A despeito dos arranhões, o mundo segue girando. Assim também é para Canto, que não poderia esperar qualquer dor passar nem que quisesse. O bom momento a impulsiona para frente, e ela vai feliz. Convidada a representar a nova geração da fotografia por um site que oferece obras para colecionadores importantes, ela terá uma edição limitada de 50 fotos suas vendidas para pessoas que são peças-chave no mercado artístico. É empolgada que ela fala da nova fase: “Serei eu com uma nova direção, ao lado de Vicente de Mello, Christian Cravo e mais dois. São pessoas que são meus ídolos. É uma honra. É quando eu penso que eu tô no caminho certo”. O próximo passo será ainda maior – compreenderá um mundo inteiro entre o hoje e o amanhã. Nati está a caminho da China, onde ficará por três meses. “Ganhei um prêmio do grupo Swatch. Eles têm um hotel em Xangai, e escolhem dois artistas internacionais pra passarem uma temporada lá. Eu fui uma”. Depois de lá, só a vida sabe. “Eu não fico projetando as coisas. Prefiro pensar no que eu tô fazendo agora. Acho que o resto é natural. Você vai vivendo, seguindo o caminho, cortando o matagal”, ela ri. “E se conhecendo, olhando pra si, se espiritualizando. Não sei onde vai dar, mas acho que essa é a graça de viver”.

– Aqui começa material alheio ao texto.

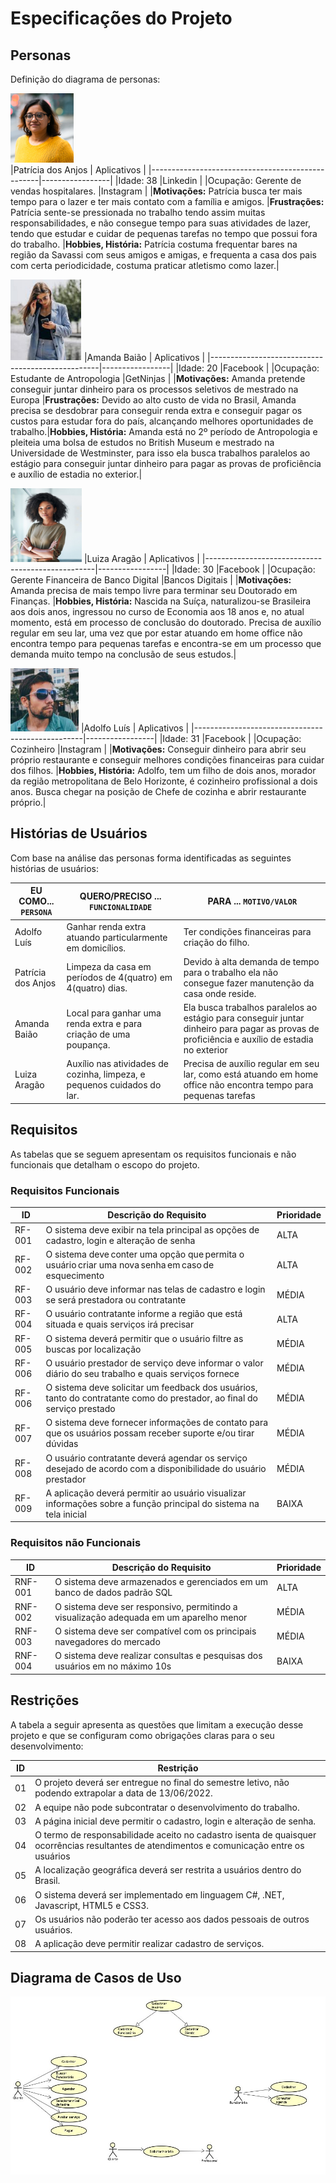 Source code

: # Especificações do Projeto

## Personas

Definição do diagrama de personas:

![Patrícia dos Anjos](img/patricia.png)           
|Patrícia dos Anjos                                | Aplicativos     |
|--------------------------------------------------|-----------------|
|Idade: 38                                         |Linkedin         |
|Ocupação: Gerente de vendas hospitalares.         |Instagram        |
|**Motivações:** Patrícia busca ter mais tempo para o lazer e ter mais contato com a família e amigos. |**Frustrações:** Patrícia sente-se pressionada no trabalho tendo assim muitas responsabilidades, e não consegue tempo para suas atividades de lazer, tendo que estudar e cuidar de pequenas tarefas no tempo que possui fora do trabalho. 
|**Hobbies, História:**	Patrícia costuma frequentar bares na região da Savassi com seus amigos e amigas, e frequenta a casa dos pais com certa periodicidade, costuma praticar atletismo como lazer.|


![Amanda Baião](img/amanda.png)
|Amanda Baião                                      | Aplicativos     |
|--------------------------------------------------|-----------------|
|Idade: 20                                         |Facebook         |
|Ocupação: Estudante de Antropologia               |GetNinjas        |
|**Motivações:** Amanda pretende conseguir juntar dinheiro para os processos seletivos de mestrado na Europa  |**Frustrações:** Devido ao alto custo de vida no Brasil, Amanda precisa se desdobrar para conseguir renda extra e conseguir pagar os custos para estudar fora do país, alcançando melhores oportunidades de trabalho.|**Hobbies, História:** Amanda está no 2º período de Antropologia e pleiteia uma bolsa de estudos no British Museum e mestrado na Universidade de Westminster, para isso ela busca trabalhos paralelos ao estágio para conseguir juntar dinheiro para pagar as provas de proficiência e auxílio de estadia no exterior.| 

![Luiza Aragão](img/luiza.png) 
|Luiza Aragão                                      | Aplicativos     |
|--------------------------------------------------|-----------------|
|Idade: 30                                         |Facebook         |
|Ocupação: Gerente Financeira de Banco Digital     |Bancos Digitais  |
|**Motivações:** Amanda precisa de mais tempo livre para terminar seu Doutorado em Finanças. |**Hobbies, História:** Nascida na Suíça, naturalizou-se Brasileira aos dois anos, ingressou no curso de Economia aos 18 anos e, no atual momento, está em processo de conclusão do doutorado. Precisa de auxílio regular em seu lar, uma vez que por estar atuando em home office não encontra tempo para pequenas tarefas e encontra-se em um processo que demanda muito tempo na conclusão de seus estudos.| 

![Adolfo Luís](img/adolfo.png) 
|Adolfo Luís                                       | Aplicativos     |
|--------------------------------------------------|-----------------|
|Idade: 31                                         |Facebook         |
|Ocupação: Cozinheiro                              |Instagram        |
|**Motivações:** Conseguir dinheiro para abrir seu próprio restaurante e conseguir melhores condições financeiras para cuidar dos filhos. |**Hobbies, História:** Adolfo, tem um filho de dois anos,  morador da região metropolitana de Belo Horizonte, é  cozinheiro profissional a dois anos. Busca chegar na posição de Chefe de cozinha e abrir restaurante próprio.|



## Histórias de Usuários

Com base na análise das personas forma identificadas as seguintes histórias de usuários:

|EU COMO... `PERSONA`| QUERO/PRECISO ... `FUNCIONALIDADE` |PARA ... `MOTIVO/VALOR`                 |
|--------------------|------------------------------------|----------------------------------------|
|Adolfo Luís   | Ganhar renda extra atuando particularmente em domicílios.            | Ter condições financeiras para criação do filho.               |
|Patrícia dos Anjos        | Limpeza da casa em períodos de 4(quatro) em 4(quatro) dias.                  | Devido à alta demanda de tempo para o trabalho ela não consegue fazer manutenção da casa onde reside.  |
|Amanda Baião |Local para ganhar uma renda extra e para criação de uma poupança. |Ela busca trabalhos paralelos ao estágio para conseguir juntar dinheiro para pagar as provas de proficiência e auxílio de estadia no exterior|
|Luiza Aragão |Auxílio nas atividades de cozinha, limpeza, e pequenos cuidados do lar. |Precisa de auxílio regular em seu lar, como está atuando em home office não encontra tempo para pequenas tarefas |

## Requisitos

As tabelas que se seguem apresentam os requisitos funcionais e não funcionais que detalham o escopo do projeto.

### Requisitos Funcionais

|ID    | Descrição do Requisito  | Prioridade |
|------|-----------------------------------------|----|
|RF-001| O sistema deve exibir na tela principal as opções de cadastro, login e alteração de senha  | ALTA | 
|RF-002| O sistema deve conter uma opção que permita o usuário criar uma nova senha em caso de esquecimento  | ALTA |
|RF-003| O usuário deve informar nas telas de cadastro e login se será prestadora ou contratante   | MÉDIA |
|RF-004| O usuário contratante informe a região que está situada e quais serviços irá precisar    | ALTA |
RF-005| O sistema deverá permitir que o usuário filtre as buscas por localização | MÉDIA|
|RF-006| O usuário prestador de serviço deve informar o valor diário do seu trabalho e quais serviços fornece | MÉDIA |
|RF-006| O sistema deve solicitar um feedback dos usuários, tanto do contratante como do prestador, ao final do serviço prestado | MÉDIA |
|RF-007| O sistema deve fornecer informações de contato para que os usuários possam receber suporte e/ou tirar dúvidas | MÉDIA |
|RF-008| O usuário contratante deverá agendar os serviço desejado de acordo com a disponibilidade do usuário prestador | MÉDIA |
|RF-009| A aplicação deverá permitir ao usuário visualizar informações sobre a função principal do sistema na tela inicial | BAIXA |

### Requisitos não Funcionais

|ID     | Descrição do Requisito  |Prioridade |
|-------|-------------------------|----|
|RNF-001| O sistema deve armazenados e gerenciados em um banco de dados padrão SQL | ALTA |
|RNF-002| O sistema deve ser responsivo, permitindo a visualização adequada em um aparelho menor  | MÉDIA | 
|RNF-003| O sistema deve ser compatível com os principais navegadores do mercado  |  MÉDIA | 
|RNF-004| O sistema deve realizar consultas e pesquisas dos usuários em no máximo 10s | BAIXA |


## Restrições

A tabela a seguir apresenta as questões que limitam a execução desse projeto e que se configuram como obrigações claras para o seu desenvolvimento: 

|ID| Restrição                                             |
|--|-------------------------------------------------------|
|01| O projeto deverá ser entregue no final do semestre letivo, não podendo extrapolar a data de 13/06/2022.  |
|02| A equipe não pode subcontratar o desenvolvimento do trabalho.         |
|03| A página inicial deve permitir o cadastro, login e alteração de senha. |
|04| O termo de responsabilidade aceito no cadastro isenta de quaisquer ocorrências resultantes de atendimentos e comunicação entre os usuários |
|05| A localização geográfica deverá ser restrita a usuários dentro do Brasil. |
|06| O sistema deverá ser implementado em linguagem C#, .NET, Javascript, HTML5 e CSS3. |
|07| Os usuários não poderão ter acesso aos dados pessoais de outros usuários. |
|08| A aplicação deve permitir realizar cadastro de serviços. |


## Diagrama de Casos de Uso

![Diagrama de Casos de Uso](img/DCASOSDEUSO.png)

Engana-se, entretanto, quem acredita que ser artista é mero seguir de correnteza. “Eu tenho bastante disciplina. No meu ateliê tem datas pregadas, deadlines, portfólios. A maior parte do meu tempo é na frente do computador, escrevendo, estudando, me aprofundando pra ver o que eu posso tirar disso tudo”. Mas é possível ser rígido consigo e ser livre a um só tempo? Claro que é. Outra vez, é com precisão que Nati arremata: “Ser livre é ser responsável. Só não é livre quem não se assume”.